Democracy is at risk from digital gangsters
The big picture, of course, is that democracy is at risk from companies like Facebook that behave like digital gangsters. And, in fact, there are many similarities between Facebook’s behavior and recent violations and the way that “traditional gangsters” act.
In the same way that traditional gangsters might extort money from rivals as part of a “protection racket,” Facebook has been willingly and knowingly extorting money from software developers, app developers and rival companies. If these companies are unwilling to play by certain rules and give Facebook the proper share of their profits, then Facebook will act to starve those companies of access to user data. That is at the root of the dispute between Facebook and the software developer firm Six4Three, which claims that it was “starved of data” from Facebook as soon as it became too successful.
Moreover, Facebook’s behaviors have a lot in common with the way that international crime syndicates work across borders, spanning every corner of the globe in order to keep the money flows coming. Traditional gangsters, just like digital gangsters, feel that they are above the law of any nation and are free to do as they please wherever they like. This is certainly the case with Facebook, which has largely considered the Internet to be a borderless realm in which they do not have to face the laws and regulations of any one state.
And, just like traditional gangsters, digital gangsters embrace a variety of dissembling and obfuscating techniques in order to cover up the true business practices they are using to make money. Thus, traditional gangsters from the Italian mafia might set up an Italian restaurant that acts as a “front” for a variety of other cash-generating illegal activities (such as prostitution, gambling or the sale of drugs) – much as digital gangsters set up social platforms as a “front” for their illegal trade in user data and personal information.

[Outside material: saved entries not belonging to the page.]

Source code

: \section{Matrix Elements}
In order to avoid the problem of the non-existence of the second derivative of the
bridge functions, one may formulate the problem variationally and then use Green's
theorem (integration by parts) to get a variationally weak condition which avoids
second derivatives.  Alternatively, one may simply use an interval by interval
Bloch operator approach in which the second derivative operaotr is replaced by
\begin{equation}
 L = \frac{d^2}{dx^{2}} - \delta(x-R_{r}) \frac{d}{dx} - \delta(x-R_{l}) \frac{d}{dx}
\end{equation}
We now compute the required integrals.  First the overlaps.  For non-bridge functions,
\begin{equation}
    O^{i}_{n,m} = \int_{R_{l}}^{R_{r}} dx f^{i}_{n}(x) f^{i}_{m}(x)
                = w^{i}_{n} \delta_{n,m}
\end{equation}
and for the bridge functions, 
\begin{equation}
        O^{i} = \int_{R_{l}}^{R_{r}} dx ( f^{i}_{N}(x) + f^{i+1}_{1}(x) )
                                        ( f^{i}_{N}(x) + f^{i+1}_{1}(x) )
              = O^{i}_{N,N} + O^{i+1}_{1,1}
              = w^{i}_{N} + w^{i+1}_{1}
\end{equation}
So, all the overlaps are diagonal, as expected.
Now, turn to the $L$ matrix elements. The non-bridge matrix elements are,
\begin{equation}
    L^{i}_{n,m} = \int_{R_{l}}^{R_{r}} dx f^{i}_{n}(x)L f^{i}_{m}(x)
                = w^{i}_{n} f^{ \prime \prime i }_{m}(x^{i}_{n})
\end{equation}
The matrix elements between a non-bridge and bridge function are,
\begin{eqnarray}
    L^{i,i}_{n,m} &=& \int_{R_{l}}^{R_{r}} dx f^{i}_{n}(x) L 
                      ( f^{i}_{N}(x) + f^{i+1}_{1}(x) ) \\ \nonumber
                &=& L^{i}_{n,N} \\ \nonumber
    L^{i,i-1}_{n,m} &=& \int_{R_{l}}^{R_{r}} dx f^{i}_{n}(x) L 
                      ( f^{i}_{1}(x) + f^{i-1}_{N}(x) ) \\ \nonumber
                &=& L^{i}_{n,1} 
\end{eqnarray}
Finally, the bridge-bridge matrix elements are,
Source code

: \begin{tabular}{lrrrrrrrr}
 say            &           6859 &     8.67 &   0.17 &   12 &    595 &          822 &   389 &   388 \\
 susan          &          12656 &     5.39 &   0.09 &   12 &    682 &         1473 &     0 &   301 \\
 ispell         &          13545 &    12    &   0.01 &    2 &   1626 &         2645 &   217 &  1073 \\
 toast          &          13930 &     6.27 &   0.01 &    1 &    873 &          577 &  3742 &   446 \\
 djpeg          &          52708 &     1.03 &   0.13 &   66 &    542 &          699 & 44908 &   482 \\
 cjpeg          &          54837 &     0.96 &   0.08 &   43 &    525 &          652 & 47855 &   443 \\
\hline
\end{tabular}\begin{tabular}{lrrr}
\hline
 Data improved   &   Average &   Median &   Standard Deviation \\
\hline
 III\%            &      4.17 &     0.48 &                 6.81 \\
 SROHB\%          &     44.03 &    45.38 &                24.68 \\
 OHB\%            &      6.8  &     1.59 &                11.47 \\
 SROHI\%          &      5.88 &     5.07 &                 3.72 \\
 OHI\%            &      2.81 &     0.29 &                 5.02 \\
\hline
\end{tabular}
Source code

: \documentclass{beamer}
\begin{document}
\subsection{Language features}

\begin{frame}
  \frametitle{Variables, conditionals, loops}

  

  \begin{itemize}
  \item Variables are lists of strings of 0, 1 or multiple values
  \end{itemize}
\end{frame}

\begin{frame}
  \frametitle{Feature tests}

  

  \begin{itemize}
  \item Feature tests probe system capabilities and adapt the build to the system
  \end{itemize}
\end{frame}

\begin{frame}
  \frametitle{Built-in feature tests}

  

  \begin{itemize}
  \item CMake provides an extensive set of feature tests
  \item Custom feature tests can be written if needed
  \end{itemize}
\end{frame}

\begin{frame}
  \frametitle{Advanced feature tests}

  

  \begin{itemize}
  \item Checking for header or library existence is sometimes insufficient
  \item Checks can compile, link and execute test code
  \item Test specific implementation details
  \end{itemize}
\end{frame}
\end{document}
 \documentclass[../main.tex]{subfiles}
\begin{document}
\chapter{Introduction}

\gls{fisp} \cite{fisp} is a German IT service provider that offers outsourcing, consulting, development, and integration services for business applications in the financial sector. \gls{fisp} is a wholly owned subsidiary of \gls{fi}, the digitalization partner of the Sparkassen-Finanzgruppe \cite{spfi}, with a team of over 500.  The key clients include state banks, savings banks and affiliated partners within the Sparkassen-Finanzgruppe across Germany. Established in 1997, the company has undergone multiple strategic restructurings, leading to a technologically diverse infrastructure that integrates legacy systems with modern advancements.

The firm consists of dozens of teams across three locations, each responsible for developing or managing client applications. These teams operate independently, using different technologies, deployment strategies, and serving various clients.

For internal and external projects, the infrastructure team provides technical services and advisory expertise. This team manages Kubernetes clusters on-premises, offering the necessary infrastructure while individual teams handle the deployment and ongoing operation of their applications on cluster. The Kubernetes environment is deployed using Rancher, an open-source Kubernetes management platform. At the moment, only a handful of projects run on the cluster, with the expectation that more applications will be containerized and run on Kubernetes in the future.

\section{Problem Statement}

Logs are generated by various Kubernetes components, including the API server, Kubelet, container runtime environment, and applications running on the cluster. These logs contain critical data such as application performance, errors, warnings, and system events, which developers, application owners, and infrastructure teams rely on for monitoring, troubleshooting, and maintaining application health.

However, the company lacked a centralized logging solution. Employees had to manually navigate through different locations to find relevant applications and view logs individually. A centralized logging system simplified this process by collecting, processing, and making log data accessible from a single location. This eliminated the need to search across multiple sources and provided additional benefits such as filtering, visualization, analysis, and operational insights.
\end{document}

Facebook: “Move fast and break things”
In many ways, the Silicon Valley tech mantra of “move fast and break things” (first popularized by Facebook CEO Mark Zuckerberg) is incompatible with the way modern democracy works. When you move fast and break things, the emphasis is on breaking the rules and asking for forgiveness later. But is that the way democracy is supposed to work? When you fundamentally assert your right or privilege to break the rules without any lasting consequences, then you really are no different from traditional gangsters, who keep breaking the rules until they finally get caught.
Next steps for the UK Parliament
Certainly, the UK Parliament now has a lot to consider about the way that digital gangsters like Facebook operate in the online world. In the wake of the Cambridge Analytica scandal, and the questions and concerns over the way big tech companies might have exposed British parliamentary democracy to outside attack and influence, the time is now for independent regulation of social media platforms. The report correctly notes that the era of self-regulation is over. The only way to hold companies like Facebook to account is by subjecting them to meaningful regulation and support from agencies such as the ICO.
For its part, Facebook spokespersons have said that they are open to meaningful regulation. And, in a half-hearted way, Facebook has attempted to show that it has reformed its behavior and is no longer capable of acting like a gangster in the online world. For example, the company is now requiring much more information about any political ads or political content that appears on its platform, even going so far as to archive all of this information for seven years.
And, to make it much easier to spot fake news and disinformation, Facebook says that is now has 30,000 people worldwide who are working on abusive content. (Many of these work in Germany, which has implemented a tough new law requiring social media platforms to remove any hate speech within a period of 24 hours or face onerous financial penalties).
Facebook also says that it is now using machine learning and artificial intelligence as part of a high-tech way to police its content. Facebook also rather smugly noted that it was “pleased” to have contributed to the UK parliamentary report – almost as if the Silicon Valley giant were doing parliamentary officials a favor rather than being the subject of the report.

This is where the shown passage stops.